Data to process START
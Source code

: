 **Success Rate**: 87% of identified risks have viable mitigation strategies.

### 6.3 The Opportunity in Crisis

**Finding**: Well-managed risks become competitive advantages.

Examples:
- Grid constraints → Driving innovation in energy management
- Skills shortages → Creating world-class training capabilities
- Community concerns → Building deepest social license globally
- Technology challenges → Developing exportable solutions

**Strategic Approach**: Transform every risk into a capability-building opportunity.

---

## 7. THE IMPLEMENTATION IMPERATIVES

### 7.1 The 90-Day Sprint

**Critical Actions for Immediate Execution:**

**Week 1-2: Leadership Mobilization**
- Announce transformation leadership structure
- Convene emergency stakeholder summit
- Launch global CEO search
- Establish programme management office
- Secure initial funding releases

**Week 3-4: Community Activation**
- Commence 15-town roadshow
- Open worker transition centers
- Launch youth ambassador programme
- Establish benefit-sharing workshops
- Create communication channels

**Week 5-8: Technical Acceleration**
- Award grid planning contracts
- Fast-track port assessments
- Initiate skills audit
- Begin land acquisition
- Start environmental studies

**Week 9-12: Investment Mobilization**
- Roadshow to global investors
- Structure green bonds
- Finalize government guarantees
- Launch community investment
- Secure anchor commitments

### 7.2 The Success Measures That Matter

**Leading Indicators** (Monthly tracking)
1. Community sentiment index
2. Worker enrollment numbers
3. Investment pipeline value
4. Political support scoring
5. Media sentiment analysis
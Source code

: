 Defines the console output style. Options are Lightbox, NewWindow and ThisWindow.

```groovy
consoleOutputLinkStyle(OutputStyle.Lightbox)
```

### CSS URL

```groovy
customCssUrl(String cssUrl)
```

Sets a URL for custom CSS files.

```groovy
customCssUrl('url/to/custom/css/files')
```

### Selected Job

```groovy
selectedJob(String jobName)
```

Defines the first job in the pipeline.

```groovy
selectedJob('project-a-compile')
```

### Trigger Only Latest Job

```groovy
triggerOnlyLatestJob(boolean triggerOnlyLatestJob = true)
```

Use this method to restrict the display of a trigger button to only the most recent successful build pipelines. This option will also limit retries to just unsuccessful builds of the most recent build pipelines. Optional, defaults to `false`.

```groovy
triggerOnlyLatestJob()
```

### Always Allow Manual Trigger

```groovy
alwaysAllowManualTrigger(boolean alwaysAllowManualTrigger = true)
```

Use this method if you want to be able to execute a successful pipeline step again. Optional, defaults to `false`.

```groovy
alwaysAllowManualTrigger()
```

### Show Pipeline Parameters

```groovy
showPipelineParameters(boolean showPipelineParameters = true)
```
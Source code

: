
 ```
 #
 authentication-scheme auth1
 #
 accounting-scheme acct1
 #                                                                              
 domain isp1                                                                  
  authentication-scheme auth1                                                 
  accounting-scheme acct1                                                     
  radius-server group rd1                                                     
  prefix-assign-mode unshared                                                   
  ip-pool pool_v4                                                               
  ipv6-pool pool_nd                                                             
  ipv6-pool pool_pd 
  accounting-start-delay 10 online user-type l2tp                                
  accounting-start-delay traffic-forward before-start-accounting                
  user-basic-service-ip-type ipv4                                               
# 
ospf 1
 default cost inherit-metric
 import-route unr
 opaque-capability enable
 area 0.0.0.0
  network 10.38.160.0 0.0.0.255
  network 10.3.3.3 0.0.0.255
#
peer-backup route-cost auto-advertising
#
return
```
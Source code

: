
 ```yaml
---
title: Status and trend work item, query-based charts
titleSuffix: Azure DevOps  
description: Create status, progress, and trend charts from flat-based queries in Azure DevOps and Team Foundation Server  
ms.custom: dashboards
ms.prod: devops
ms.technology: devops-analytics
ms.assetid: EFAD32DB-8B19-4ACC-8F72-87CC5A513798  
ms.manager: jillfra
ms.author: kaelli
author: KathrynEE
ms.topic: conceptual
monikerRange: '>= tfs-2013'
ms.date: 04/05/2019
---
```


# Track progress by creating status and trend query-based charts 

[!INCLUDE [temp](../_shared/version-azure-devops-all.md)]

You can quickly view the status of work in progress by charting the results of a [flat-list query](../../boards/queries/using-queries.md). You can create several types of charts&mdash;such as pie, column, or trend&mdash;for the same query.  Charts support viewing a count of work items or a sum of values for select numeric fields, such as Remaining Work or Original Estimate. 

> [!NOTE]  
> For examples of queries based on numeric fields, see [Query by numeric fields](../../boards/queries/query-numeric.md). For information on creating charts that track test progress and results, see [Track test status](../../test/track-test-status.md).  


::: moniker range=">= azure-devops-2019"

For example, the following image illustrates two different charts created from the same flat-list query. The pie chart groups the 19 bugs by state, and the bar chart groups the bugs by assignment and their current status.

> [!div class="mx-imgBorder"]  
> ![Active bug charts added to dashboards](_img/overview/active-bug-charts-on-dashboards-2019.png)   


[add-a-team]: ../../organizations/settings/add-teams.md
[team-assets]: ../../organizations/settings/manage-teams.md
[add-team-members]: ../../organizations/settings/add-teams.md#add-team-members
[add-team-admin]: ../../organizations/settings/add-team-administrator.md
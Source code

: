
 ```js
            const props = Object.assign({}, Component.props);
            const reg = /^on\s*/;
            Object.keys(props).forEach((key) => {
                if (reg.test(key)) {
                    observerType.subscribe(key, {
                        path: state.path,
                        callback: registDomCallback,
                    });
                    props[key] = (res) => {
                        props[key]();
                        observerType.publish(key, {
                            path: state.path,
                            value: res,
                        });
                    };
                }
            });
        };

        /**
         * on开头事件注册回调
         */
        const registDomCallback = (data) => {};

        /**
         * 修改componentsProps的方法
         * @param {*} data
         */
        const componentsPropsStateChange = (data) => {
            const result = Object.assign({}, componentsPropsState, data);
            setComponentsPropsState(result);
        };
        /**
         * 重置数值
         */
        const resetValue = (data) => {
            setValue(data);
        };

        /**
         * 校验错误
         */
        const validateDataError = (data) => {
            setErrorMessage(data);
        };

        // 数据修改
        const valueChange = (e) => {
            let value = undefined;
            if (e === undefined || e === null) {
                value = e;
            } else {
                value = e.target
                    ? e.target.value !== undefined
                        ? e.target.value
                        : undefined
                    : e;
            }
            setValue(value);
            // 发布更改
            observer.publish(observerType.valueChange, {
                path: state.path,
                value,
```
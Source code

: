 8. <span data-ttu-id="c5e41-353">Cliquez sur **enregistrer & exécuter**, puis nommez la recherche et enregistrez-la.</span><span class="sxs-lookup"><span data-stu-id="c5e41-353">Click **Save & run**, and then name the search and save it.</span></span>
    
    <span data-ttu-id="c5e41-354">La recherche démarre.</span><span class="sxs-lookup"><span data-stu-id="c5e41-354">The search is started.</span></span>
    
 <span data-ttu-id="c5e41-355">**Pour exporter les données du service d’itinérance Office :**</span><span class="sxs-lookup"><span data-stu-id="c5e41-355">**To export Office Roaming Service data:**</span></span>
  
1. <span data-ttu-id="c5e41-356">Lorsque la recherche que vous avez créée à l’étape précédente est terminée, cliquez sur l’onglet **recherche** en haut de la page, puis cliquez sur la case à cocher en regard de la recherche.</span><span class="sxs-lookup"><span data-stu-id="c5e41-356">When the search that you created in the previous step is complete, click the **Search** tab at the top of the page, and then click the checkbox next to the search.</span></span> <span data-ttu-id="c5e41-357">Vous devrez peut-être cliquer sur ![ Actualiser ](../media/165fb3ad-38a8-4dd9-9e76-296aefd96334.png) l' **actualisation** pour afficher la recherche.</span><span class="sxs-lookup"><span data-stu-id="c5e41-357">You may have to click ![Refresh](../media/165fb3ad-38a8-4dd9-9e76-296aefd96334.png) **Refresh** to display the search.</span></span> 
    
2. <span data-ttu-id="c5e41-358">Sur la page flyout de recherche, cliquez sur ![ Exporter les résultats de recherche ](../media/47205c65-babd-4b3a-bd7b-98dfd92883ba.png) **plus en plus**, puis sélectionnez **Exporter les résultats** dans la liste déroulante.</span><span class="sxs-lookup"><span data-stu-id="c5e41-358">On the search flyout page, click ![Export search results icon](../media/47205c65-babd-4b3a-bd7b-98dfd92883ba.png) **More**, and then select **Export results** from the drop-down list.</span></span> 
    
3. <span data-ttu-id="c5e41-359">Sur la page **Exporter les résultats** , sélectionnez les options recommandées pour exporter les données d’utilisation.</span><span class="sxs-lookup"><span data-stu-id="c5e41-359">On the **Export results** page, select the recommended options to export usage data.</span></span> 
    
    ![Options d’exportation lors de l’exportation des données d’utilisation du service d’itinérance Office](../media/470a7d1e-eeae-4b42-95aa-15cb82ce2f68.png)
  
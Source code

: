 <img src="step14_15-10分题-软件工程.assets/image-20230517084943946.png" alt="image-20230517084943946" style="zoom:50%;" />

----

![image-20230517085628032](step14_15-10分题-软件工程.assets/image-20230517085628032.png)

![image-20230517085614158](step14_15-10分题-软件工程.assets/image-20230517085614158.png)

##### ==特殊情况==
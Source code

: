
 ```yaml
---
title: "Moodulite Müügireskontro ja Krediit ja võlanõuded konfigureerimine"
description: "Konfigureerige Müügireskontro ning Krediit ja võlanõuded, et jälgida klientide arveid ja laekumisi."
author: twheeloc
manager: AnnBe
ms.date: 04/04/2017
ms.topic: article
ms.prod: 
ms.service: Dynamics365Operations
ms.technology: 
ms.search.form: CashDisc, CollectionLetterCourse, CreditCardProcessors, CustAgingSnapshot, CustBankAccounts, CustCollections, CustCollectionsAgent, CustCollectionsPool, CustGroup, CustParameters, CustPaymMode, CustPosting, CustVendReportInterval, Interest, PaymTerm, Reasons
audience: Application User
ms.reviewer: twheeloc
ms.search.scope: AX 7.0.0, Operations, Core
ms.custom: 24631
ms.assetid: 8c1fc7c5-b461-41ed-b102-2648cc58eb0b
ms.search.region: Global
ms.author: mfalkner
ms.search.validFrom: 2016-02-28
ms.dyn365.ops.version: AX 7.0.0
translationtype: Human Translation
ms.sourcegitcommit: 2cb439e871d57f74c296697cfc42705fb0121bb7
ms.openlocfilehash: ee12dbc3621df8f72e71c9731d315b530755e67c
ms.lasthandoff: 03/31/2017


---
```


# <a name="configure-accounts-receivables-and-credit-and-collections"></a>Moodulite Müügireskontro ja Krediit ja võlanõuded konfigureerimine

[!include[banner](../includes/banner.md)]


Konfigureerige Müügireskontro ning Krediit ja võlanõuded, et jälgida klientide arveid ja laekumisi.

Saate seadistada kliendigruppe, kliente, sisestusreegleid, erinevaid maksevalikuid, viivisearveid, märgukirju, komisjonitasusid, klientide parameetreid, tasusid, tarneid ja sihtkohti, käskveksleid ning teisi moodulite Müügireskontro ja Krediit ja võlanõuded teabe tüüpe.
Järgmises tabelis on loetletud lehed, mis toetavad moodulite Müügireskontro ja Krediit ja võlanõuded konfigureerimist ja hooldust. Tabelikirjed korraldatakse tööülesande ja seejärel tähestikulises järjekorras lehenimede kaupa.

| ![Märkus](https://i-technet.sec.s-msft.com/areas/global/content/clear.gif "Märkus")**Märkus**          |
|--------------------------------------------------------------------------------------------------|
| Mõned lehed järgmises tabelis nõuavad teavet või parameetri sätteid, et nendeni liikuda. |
Data to process END
How to complete this task
Among the lines above, which hold the word "true"? Report each one.

Answer for this exercise
triggerOnlyLatestJob(boolean triggerOnlyLatestJob = true)
alwaysAllowManualTrigger(boolean alwaysAllowManualTrigger = true)
showPipelineParameters(boolean showPipelineParameters = true)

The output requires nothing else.